FYI-JAKE-I buy whole sale-contrack 400 birds club does 1000-breeder sends over 5000 birds to retailers in your state-30 yrs chashing birds still a pup-LOL I am old-have a great new year and come to KY for cheap birds


----------



## Aimless1 (Sep 25, 2011)

jakeersmomma, I'm over on the west side of Grand Rapdis.

r e mccraith, I already come down to Kentucky the first Saturday of May most years. Certainly not out of the question to include a bird hunt ;D. Even the club I belong to charges $20/pheasant, and of course they buy wholesale as well.
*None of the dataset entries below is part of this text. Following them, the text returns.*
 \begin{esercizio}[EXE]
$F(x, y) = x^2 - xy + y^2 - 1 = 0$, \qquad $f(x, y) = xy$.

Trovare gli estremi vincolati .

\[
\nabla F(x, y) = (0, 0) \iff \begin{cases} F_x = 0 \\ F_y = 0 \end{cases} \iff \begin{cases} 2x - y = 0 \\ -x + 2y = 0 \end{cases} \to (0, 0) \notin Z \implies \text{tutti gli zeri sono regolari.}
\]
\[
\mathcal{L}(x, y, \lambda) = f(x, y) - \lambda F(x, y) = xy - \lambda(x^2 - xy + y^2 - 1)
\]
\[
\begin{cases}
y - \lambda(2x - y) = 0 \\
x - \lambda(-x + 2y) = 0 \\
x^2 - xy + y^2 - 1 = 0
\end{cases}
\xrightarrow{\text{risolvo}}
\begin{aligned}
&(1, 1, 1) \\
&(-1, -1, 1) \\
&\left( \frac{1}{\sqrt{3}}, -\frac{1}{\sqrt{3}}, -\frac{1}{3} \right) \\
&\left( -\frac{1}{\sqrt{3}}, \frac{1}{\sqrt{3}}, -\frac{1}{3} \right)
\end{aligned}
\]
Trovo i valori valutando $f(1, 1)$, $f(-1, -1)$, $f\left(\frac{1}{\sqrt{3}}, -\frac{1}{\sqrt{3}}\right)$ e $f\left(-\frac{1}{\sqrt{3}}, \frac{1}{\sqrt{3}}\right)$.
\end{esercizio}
Post pics of your hunt so we can all enjoy it.


----------



## R E McCraith (Nov 24, 2011)

Had a great hunt 2day-hunted with a4yrold &3yrold GSP's of the 36 birds we got PIKE pointed 29(VIZSLAS RULE)sorry no pics-right arm in cast and left hand has no clue how camera works-Get my birds from TWO TOMS in Lebanon KY-he raises 40K+ birds a year and was soldout last month-bird brokers mainly in Texas buy 5K at a time-they had 2buy 2K from out of state and charged $12/pheasent if you were not under contract-Aimless do U come to KY for Derby?-Remember Kentucky home of fast horses and FASTER women-got 200 quail last week for club and can not find anymore closer than 5hrs a way-bird breeders must of had a great year!


----------



## tracker (Jun 27, 2011)

pheasants go for 15 - 20 around here in eastern ontario. 

Anyone near here know of ay preserves open through the winter, im having withdrawls already!!!!!


----------



## kellygh (Oct 25, 2010)

Y'all have expensive birds in Michigan  !! No pheasant here in SC, but I would love to have Pumpkin on pheasant some day....even if only so I can get a couple feathers for my straw hats & wreaths! Quail are $ 3.25-3.50.
Happy hunting


----------



## Aimless1 (Sep 25, 2011)

Yep, attend the Run for the Roses most years. My wife just informed me we may have lost our tickets so I'm not sure what that means. So, are you a Kentucky Colonel RE?


----------



## R E McCraith (Nov 24, 2011)

aimless-yes I am a KY Colonel-started out as a private and worked my way up through the ranks LOL


----------